If there was anything Gandhi loved more than a new rice bowl it was the feeling you get when you wake up in the morning, a kitten curled up in your lap and a song in your fart, and see the sunrise. Gandhi thought that when he showed the Brits the door that all the Indians would feel like they had kittens in their laps, songs in their farts, and had just seen a beautiful sunrise. Only he didn't realize that some of them would stare at the sun just a little too long and get those shiny hole-in-the-retina after images that are a nuisance for an hour or so. That's what happened when the Muslims and Hindus lost their referee.
Pakistan for the Pakistanis
A high point in Gandhi's rep is that he helped separate Pakistan from India, and let the Muslims have their way somewhere else. The operative phrase there is "somewhere else". But the two sides ended up physically fighting, and dying by the hundreds of thousands. And just like Gandhi put the boot to the backends of the British oppressors, he got back in the sandal again and fasted his ass off until the Paki's and Injuns stopped fighting, learned some manners, and got on with it. They finally did, well, after they had killed half a million of each other, give or take a sitar player.
So when Gandhi's biannual "Fast to the Death" failed to kill him and he seemed to be recovering, the Paki's picked up their spices and left peacefully. "Leave your recipes," Gandhi yelled at them as they crossed the border. And so they did.
Testing his lust, fries with that
In order to gain physical mastery over his lustful emotions, at least in theory, the father of his country used to bring the nieces of his country and other volumpsious young women to bed. He and they would get all naked and giggly, and he'd just lie there to see if anything stirred. It usually did.

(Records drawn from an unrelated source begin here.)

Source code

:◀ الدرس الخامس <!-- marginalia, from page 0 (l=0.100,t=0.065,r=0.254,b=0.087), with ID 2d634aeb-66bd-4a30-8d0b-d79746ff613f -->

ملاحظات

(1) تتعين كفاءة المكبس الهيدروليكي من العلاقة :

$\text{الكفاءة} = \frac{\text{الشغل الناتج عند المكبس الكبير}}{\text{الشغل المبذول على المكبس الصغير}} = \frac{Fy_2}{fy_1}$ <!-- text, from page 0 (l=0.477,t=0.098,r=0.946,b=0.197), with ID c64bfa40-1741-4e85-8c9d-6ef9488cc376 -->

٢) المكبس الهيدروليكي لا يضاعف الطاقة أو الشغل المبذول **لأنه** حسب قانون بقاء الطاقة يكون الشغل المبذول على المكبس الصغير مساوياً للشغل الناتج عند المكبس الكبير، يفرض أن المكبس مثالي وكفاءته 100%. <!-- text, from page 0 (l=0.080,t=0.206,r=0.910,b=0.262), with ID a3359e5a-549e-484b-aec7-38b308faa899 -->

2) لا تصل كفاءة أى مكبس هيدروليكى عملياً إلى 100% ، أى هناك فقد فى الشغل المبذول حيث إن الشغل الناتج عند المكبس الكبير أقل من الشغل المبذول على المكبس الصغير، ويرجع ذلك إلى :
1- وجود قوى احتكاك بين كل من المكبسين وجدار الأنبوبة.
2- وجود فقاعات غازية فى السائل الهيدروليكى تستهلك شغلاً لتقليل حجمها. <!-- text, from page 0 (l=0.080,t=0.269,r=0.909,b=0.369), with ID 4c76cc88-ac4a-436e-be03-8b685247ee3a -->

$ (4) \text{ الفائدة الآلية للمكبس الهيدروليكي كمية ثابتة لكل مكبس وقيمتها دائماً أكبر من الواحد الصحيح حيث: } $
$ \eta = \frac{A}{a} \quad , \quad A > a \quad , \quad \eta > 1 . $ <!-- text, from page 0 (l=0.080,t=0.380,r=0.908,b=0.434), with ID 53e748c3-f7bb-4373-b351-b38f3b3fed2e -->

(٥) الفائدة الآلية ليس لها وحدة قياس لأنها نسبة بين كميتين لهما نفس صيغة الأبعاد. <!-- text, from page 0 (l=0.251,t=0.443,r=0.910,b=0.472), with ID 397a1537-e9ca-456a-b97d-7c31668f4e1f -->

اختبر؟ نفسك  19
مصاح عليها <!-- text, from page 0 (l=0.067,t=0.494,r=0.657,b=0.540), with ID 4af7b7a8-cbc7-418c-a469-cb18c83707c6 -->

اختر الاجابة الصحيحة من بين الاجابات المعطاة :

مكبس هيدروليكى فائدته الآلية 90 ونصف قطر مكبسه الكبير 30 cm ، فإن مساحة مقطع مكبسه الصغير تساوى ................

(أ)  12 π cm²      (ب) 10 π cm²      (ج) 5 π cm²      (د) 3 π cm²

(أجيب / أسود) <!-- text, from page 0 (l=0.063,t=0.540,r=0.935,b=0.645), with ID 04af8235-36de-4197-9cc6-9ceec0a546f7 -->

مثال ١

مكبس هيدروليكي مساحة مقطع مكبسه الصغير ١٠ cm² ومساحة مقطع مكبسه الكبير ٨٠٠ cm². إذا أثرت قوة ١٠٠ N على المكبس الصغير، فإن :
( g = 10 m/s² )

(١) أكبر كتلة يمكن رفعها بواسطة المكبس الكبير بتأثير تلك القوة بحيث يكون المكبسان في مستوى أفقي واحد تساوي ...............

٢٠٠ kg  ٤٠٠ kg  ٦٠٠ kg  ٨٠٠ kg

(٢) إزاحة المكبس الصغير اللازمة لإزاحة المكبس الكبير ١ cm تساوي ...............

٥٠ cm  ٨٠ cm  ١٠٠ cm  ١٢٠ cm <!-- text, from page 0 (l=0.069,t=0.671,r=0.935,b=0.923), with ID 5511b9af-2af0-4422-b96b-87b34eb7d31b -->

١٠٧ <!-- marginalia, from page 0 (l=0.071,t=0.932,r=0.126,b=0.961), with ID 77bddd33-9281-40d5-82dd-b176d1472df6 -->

"To control the lust for women, food, and breathable air," Gandhi would tell the crowds who gathered outside his bedroom window to watch and take bets, "an enlightened man must always test these things. Take this onion, mushroom, and pineapple pizza here. I will now eat it but I'll will my stomach to not digest it. Then I'll will it to not digest these fries. And my niece here, sitting upon my lap and squirming so, I'll will my engourged member to not notice such foolishness."
Soon the bookies would have to pay off the naysayers, ne'er-do-wells, and nincompoops, and Gandhi would shyly smile and embarrassingly shrug as he lined up shotglasses, racing forms, and lube to further test his resolve.

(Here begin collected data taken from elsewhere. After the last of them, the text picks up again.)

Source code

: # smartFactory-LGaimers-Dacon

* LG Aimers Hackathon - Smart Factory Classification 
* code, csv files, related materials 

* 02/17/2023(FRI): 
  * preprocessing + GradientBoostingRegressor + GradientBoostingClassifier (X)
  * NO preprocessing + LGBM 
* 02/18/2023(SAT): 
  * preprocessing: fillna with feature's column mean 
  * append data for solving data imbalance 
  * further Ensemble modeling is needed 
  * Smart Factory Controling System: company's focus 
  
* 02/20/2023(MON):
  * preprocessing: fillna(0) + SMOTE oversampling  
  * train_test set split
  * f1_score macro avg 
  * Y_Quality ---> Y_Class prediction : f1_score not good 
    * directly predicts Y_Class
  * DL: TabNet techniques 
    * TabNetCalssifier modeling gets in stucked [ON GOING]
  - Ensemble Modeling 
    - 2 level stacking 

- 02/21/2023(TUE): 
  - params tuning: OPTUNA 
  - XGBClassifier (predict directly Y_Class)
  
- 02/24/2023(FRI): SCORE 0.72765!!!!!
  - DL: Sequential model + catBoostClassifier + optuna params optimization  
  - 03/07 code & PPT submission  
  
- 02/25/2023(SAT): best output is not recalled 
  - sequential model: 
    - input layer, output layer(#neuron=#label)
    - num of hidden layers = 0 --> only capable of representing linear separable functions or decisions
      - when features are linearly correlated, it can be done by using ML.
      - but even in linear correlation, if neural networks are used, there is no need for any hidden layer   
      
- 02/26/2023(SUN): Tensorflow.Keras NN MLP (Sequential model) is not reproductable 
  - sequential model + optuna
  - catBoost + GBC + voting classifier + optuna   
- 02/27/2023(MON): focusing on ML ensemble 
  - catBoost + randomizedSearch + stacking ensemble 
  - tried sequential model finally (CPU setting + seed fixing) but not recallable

Writings and ramblings and getting along
When Gandhi, in his middle age, wasn't playing the spinning wheel card, he published newspapers and newsletters and broadsides in South Africa and India, getting the people all riled up and bothered. He'd pass his writings out on the street, like an early version of Lee Harvey Oswald and his "Fair Play For Aruba" pamphlets. Gandhi would stuff his newspapers into women's shopping bags and under windshields in parking lots, and usually get chased away by fat British security guards. "Run, Gandhiji, run!" the people surrounding him and praying would say. Why Gandhi bothered doing any of this is anybody's guess, although he seemed to get a kick out of it.

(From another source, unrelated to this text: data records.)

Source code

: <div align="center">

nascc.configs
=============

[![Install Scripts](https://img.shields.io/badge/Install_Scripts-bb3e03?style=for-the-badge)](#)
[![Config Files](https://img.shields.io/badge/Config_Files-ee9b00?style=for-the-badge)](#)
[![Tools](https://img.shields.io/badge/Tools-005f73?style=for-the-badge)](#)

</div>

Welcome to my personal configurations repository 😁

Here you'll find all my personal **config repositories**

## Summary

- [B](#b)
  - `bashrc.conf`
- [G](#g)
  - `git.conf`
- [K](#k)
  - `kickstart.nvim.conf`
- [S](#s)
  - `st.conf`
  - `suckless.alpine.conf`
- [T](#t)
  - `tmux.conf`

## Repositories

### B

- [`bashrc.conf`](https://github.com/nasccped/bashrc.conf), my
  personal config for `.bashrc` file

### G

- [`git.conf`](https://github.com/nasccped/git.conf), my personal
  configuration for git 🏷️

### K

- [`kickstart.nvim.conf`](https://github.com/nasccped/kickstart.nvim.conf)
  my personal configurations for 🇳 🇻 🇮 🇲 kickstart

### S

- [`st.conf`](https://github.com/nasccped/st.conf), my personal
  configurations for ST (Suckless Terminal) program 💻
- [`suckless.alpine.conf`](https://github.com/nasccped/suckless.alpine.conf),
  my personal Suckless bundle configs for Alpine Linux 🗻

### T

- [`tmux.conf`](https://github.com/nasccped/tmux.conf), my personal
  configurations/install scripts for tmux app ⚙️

He finally wrote one great book, My Experiments with Truth (સત્યના પ્રયોગો અથવા આત્મકથા), a sequel to George Washington Carver's My Experiments with Fruit (and Nuts). In the book Gandhi recounts the handful of times he had told the truth and caught living hell for it. "Never again," he vowed upon the corpse of the many-armed monkey. But that's another story.
“Rose ... bud.”
While Gandhi's political power was uncontested, perhaps the greatest threat to his real power came when he was assassinated (Run, Gandhiji, run!) by an Indian Fakir named Nathuram Godse. The killer, pictured below with ketchup and mustard on his face, was the same kind of moron the world has to put up with from time to time. Gandhi's last word was "Rosebud", thought to be an obscure but ironically humorous reference to a film he'd seen the night before.